Aired October 25, 2014 - 14:30   ET

THIS IS A RUSH TRANSCRIPT. THIS COPY MAY NOT BE IN ITS FINAL FORM AND MAY BE UPDATED.


CHRISTINE ROMANS, CNN HOST: October was off to a spooky start. Investors fears eased.

I'm Christine Romans. This is CNN MONEY.

Exploding airbags, federal regulators urging car owners to get them replaced and it's not just one automaker's problem.

A 15-second video of a holographic baby elephant has the Internet losing its mind. We'll show you why.

And later, the 28-year-old who sold his blogging site to Yahoo! for $1 billion. How he keeps control of his invention and what it's like the work for Marissa Mayer.

But we start with stocks. What goes up must come down and apparently back up again. October has been a rough month for the major averages, but this week, fear gave way to buying and strong profit reports led the market to its strongest rally of the year, but now, Ebola is in New York City and we're seeing a ripple effect in stocks.

That leads our CNN MONEY top five this week. Our CNN MONEY panel is here. Paul La Monica and Cristina Alesci.

Paul, we haven't had a correction yet in the stock market in three years. Not a true correction in the S&P 500 in three years. Is this streak going to continue? Especially if we do still have uncertainties about Ebola out there.

I think there's a decent chance that we may avoid a full blown correction. Yes, Ebola is scary, the news of the doctor in New York City really amplifies those fears, but right now, I think the more important point to make about the broader market is that don't focus so much on the indexes. So many stocks have fallen from their highs.

ROMANS: Right.

PAUL R. LA MONICA, CNN MONEY DIGITAL CORRESPONDENT: More than 10 percent, some more than 20 percent, so some stocks are in bear markets.

ROMANS: Yes.

UNIDENTIFIED MALE: I think we have had a correction even if it's not in name only, so I think that is something that's important here and a lot of buyers are scooping up these bargain stocks that were probably oversold.

ROMANS: Corrections are a good thing.

UNIDENTIFIED MALE: Yes.

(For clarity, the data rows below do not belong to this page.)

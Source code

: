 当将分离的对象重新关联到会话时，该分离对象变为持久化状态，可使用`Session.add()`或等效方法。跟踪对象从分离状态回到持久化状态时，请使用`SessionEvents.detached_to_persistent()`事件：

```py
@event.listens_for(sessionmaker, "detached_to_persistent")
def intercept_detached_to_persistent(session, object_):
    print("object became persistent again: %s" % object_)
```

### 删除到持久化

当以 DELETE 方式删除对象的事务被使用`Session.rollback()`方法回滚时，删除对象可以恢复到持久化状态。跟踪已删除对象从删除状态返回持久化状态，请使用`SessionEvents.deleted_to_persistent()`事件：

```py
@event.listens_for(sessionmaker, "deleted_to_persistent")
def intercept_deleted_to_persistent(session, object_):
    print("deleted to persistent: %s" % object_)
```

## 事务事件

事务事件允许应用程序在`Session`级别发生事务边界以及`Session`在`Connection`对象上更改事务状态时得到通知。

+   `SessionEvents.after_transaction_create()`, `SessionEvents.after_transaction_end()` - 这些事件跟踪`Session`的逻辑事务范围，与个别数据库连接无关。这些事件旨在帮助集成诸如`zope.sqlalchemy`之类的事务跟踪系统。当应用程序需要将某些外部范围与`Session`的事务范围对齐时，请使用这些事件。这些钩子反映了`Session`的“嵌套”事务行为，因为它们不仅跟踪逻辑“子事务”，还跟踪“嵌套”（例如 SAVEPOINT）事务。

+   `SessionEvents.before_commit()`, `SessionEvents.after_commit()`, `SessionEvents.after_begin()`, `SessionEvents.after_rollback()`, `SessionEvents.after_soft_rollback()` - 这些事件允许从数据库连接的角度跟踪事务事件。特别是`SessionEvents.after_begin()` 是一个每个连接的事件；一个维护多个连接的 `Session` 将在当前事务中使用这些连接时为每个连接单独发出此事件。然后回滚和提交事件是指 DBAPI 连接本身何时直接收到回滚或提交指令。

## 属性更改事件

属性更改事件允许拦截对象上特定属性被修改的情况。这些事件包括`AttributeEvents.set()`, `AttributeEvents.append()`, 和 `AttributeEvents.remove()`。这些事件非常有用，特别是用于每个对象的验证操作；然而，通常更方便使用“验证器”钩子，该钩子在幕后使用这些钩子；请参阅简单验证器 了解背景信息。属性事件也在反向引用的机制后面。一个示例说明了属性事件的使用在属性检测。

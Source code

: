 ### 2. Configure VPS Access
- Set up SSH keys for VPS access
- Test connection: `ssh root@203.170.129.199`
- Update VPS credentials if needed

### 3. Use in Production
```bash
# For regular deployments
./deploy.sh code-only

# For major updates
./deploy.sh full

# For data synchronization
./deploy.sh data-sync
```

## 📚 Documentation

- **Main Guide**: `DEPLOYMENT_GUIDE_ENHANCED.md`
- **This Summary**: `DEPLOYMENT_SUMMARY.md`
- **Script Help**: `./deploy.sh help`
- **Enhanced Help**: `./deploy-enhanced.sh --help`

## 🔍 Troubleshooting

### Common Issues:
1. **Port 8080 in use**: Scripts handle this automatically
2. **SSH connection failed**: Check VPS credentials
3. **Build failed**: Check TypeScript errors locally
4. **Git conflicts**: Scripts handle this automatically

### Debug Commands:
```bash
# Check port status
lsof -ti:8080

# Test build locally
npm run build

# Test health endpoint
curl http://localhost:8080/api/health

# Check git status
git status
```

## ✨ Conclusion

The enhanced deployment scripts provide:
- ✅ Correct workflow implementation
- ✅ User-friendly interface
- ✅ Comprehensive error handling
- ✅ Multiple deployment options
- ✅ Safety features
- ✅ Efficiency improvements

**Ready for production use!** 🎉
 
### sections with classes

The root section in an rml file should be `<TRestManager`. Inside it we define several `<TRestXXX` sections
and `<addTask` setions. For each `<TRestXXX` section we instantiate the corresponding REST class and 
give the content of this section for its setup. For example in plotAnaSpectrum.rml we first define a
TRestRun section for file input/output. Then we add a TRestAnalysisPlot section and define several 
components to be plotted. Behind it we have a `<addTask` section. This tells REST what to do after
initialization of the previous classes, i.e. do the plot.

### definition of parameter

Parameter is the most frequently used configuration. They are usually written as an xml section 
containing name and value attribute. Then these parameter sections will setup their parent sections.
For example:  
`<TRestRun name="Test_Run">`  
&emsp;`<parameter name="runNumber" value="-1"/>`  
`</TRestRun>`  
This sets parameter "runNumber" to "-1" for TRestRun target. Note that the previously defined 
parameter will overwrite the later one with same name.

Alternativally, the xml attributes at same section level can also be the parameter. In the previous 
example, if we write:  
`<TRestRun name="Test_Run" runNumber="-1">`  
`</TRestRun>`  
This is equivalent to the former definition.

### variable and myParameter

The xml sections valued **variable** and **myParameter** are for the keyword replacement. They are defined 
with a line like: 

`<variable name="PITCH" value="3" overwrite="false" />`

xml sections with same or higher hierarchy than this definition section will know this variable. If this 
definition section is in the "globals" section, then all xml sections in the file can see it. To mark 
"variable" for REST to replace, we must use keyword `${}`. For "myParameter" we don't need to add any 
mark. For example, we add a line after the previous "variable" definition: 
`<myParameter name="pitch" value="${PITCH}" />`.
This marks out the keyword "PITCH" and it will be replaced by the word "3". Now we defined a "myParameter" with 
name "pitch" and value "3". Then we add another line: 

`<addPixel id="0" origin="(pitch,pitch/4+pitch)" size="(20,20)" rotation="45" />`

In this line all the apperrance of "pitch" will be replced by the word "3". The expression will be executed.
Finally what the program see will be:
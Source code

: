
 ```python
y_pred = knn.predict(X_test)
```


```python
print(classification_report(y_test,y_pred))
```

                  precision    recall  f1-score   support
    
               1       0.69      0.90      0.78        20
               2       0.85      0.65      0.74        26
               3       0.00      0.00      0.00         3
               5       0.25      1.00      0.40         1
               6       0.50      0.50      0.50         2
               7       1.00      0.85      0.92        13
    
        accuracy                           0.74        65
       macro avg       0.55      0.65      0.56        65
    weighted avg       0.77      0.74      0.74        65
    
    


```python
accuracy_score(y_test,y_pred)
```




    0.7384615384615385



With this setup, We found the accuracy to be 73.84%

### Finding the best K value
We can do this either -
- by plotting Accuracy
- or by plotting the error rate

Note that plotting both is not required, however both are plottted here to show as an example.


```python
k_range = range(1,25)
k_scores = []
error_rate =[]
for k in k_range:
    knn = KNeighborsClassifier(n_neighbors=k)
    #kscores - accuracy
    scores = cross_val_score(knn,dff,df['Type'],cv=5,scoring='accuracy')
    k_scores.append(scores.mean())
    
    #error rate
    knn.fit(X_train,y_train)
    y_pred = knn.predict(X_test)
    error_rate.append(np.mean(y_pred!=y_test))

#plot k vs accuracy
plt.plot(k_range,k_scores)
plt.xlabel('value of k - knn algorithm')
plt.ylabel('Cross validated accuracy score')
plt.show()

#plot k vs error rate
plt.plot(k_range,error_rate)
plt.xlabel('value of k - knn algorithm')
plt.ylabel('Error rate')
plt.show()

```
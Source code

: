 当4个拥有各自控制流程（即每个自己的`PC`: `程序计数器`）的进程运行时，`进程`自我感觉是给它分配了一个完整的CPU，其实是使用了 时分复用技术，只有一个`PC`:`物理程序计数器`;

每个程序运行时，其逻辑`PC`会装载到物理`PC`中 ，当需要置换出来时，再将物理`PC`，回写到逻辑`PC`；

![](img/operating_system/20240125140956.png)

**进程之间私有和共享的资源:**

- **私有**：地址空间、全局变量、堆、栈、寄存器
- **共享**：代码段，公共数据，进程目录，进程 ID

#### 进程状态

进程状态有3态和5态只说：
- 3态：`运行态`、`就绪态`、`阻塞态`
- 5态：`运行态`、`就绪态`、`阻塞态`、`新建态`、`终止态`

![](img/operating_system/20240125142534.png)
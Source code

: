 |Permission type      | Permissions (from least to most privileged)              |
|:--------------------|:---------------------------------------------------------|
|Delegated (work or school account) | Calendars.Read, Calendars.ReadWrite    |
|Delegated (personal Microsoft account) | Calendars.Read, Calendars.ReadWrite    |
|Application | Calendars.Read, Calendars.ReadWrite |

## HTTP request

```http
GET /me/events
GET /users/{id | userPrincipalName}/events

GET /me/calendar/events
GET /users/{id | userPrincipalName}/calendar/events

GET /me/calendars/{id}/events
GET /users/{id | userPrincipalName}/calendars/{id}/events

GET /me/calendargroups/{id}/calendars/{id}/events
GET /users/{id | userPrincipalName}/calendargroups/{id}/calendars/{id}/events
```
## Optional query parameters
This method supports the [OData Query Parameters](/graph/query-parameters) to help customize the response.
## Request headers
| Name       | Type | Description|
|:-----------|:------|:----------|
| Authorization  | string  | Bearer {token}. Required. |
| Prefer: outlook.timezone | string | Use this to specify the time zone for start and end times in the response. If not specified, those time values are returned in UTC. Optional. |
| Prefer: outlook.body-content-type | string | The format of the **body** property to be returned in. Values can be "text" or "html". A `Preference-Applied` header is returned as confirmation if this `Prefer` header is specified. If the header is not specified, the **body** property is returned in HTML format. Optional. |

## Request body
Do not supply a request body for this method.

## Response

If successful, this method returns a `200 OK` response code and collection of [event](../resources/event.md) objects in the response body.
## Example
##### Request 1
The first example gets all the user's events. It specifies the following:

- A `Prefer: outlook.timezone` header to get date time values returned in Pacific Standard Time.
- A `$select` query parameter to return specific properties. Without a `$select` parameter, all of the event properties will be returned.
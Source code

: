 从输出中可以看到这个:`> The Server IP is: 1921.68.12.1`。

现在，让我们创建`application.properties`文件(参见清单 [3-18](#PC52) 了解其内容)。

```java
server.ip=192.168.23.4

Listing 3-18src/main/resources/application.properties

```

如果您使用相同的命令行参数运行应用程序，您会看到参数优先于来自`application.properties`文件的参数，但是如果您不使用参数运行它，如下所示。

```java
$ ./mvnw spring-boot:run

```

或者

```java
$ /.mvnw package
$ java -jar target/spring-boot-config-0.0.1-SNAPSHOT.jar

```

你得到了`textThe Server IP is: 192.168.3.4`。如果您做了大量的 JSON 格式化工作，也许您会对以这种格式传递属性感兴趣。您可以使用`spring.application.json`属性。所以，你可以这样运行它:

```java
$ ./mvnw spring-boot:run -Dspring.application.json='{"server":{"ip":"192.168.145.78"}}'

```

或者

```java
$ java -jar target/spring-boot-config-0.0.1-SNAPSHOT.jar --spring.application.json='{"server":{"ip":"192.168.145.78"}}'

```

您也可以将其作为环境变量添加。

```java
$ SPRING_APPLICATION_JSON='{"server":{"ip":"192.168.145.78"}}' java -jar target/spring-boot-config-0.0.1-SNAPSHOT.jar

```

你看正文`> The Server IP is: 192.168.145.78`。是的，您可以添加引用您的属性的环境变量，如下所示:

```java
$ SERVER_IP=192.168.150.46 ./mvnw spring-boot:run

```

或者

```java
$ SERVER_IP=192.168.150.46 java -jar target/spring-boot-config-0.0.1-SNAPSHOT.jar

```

It's not --

(CROSSTALK)

ROMANS: Because if you have to get in to lower stock prices, that's how you do that.

Let's talk a little bit about the Ebola factor, though, here because you still -- you have Ebola in New York City, you have the big corporate titans now giving money away, giving $25 million in the case of Facebook, $100 million in the case of Paul Allen, giving money to the cause. You have stocks actually that are moving some of these, hazmat suits.

I mean, it is a factor in the market even if it's not bringing the whole market down.

CRISTINA ALESCI, CNN MONEY BUSINESS CORRESPONDENT: Absolutely it's a factor. And you know, I didn't think I would be saying that about a month ago. I look at that and I said, you know, Ebola is not going to move the market.

ROMANS: Right.

ALESCI: But now that it's in New York, you have this, you know, very big city that's a global entryway and it really hits home for a lot of people, so that could influence -- it's the outlier that we haven't really focused on until now. I think New York changes the game, especially because it's the center of Wall Street. It brings it home.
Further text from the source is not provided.